Il est des livres comme des fleurs rencontrées sur les sentiers de montagne,
on les garde pour toujours entre deux pages de carnet intime. Rosa candida
est une petite rose simple mais ses huit pétales en font une fleur rare
et remarquable dont le parfum entre en douce dans l'anthologie secrète
de nos livres chéris.
Le charme opère dès la couverture, attendrissante comme un retour
sur un passé heureux. Les cercles "psychédéliques",
motif tournoyant des papiers peints et des tissus des années soixante,
ramènent à la surface les idéaux de nos adolescences puis,
le nom de l'auteur, difficile à déchiffrer, le Z de la maison
d'édition comme la signature d'un justicier masqué, évoquent
l'enfance. Les ronds se brouillent : on entre dans le récit d'Arnljotur
Thorir, pèlerin moderne, nouveau Candide, héros d'un conte de
fée à l'envers.
Un jeune homme quitte son pays, un champ de lave où "on ne peut
pas cultiver grand-chose" pour remettre en état une ancienne roseraie,
quelque part sur le vieux continent. Sa mère vient de mourir mais elle
a transmis, à son fils, dans la serre jouxtant leur maison, sa passion
pour le jardinage. "Et à la fin, tout se mit à pousser
dans le jardin de maman, tout croissait entre ses mains. Petit à petit,
le lopin de terre se transforma en jardin enchanté
" Arnljotur
quitte donc son vieux père, son frère jumeau autiste et s'envole
vers une nouvelle vie, n'emportant que trois plants d'une espèce de rose
"probablement le seul spécimen au monde." Il dit aussi
au revoir à Anna, la mère de sa fille de sept mois, fruit d'une
rencontre-éclair dans la fameuse serre. "La demoiselle, comme
tu dis, et moi, on n'est pas un couple et on ne l'a jamais été,
même si on a un enfant ensemble. Ça a été un accident."
A peine arrive-t-il sur le continent qu'il s'évanouit et se retrouve
à l'hôpital. Dorloté par des mains féminines et charitables,
remis sur pied, il achète une voiture et fait "la route jusqu'au
jardin, dans le sud, en quelques jours."
Là, il s'installe au monastère où il a été
embauché comme jardinier.

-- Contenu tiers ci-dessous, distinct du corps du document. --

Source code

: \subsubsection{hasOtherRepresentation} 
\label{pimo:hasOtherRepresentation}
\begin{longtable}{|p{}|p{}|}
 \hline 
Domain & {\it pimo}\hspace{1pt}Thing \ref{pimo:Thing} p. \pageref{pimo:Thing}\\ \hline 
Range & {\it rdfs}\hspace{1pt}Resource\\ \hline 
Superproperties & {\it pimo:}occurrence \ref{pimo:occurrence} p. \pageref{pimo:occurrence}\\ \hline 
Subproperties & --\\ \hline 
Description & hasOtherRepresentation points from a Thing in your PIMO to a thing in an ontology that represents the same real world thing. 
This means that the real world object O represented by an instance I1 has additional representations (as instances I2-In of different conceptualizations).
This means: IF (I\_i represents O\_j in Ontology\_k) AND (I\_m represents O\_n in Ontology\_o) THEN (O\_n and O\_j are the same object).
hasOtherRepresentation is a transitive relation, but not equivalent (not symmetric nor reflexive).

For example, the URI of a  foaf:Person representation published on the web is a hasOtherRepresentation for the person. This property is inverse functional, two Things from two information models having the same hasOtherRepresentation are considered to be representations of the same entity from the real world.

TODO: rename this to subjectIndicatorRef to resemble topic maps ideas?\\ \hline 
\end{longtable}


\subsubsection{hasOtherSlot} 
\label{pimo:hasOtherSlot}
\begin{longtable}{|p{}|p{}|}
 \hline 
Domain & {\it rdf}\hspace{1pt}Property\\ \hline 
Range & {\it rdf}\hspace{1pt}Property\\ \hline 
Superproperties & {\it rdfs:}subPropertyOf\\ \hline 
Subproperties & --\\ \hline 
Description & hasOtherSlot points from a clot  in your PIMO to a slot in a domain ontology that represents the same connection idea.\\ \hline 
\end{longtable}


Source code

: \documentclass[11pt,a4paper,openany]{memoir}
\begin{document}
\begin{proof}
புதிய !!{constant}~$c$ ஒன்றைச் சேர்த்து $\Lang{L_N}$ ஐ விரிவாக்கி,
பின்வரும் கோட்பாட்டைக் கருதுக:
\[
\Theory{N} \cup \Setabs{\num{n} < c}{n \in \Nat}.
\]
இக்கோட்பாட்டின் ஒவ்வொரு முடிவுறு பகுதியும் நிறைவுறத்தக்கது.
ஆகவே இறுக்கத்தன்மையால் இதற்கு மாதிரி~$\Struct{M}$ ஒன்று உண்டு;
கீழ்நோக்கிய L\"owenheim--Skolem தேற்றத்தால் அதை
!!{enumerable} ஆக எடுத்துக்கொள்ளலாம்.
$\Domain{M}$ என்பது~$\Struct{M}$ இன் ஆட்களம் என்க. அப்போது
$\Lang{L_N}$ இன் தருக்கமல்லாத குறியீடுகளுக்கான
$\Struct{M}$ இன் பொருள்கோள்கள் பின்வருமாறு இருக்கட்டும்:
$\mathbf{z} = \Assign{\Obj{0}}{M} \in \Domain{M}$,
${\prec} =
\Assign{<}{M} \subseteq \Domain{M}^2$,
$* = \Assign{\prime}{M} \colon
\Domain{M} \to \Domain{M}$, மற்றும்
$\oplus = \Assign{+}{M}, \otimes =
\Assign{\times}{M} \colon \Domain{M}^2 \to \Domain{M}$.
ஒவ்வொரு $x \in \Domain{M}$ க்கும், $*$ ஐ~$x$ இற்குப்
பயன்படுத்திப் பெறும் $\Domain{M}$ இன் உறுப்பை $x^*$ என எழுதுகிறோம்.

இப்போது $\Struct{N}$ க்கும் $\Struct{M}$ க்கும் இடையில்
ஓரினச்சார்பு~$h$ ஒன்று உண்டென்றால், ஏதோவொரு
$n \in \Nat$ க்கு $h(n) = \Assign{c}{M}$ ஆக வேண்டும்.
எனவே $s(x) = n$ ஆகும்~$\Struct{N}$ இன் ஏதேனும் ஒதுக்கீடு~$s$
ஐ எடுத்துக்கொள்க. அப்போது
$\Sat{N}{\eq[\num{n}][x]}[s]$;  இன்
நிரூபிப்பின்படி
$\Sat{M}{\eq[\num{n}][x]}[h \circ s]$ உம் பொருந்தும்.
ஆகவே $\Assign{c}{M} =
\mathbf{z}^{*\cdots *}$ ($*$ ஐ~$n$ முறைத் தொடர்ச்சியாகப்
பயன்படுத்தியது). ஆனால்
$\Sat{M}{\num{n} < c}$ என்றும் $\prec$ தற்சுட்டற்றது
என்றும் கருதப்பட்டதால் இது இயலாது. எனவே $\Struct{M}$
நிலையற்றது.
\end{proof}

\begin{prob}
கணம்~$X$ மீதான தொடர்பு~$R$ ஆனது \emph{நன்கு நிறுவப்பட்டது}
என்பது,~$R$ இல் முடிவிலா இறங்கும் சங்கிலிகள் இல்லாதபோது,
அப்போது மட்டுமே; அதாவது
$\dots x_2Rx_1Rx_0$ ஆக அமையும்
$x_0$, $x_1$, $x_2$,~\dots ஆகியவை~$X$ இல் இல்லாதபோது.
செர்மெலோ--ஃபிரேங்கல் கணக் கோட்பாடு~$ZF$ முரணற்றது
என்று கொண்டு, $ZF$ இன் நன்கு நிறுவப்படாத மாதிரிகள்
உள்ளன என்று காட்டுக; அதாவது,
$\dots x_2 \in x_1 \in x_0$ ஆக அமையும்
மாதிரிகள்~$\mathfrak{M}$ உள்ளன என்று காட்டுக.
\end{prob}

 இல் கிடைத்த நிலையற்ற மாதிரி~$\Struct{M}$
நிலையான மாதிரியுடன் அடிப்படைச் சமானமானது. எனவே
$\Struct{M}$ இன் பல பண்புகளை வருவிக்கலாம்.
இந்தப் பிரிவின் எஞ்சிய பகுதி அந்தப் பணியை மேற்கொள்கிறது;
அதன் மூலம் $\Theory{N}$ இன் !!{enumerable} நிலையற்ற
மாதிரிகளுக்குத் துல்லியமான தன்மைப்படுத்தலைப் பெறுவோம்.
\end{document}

Frère Thomas, Pangloss moderne qui enseigne
que "la beauté est dans l'âme de celui qui regarde",
répond à ses interrogations sur la vie, la mort et "le corps"
par des séances de projections de films du monde entier. Anna débarque
dans cette vie monacale pour lui demander de garder leur fille, Flora Sol, le
temps qu'elle finisse son mémoire en génétique. (sic !)
Et c'est merveilleux de tendresse, de drôlerie, de naïveté
et de rouerie ! Le narrateur, en détricotant son histoire d'amour à
l'envers, commencer par faire un enfant pour finir par tomber amoureux de la
mère, va être tour à tour une sorte de Candide du vingt
et unième siècle, un petit Poucet psychanalysé par la forêt
et tout à la fois le Fils, le Père et le Saint Esprit de son enfant
!
Sa façon légère et grave de nous raconter ses aventures
rappelle les grands romans initiatiques du dix-huitième siècle
et la fraîcheur des contes de notre enfance. La magie du récit
tient aussi de cette lumière surnaturelle dont il est baigné.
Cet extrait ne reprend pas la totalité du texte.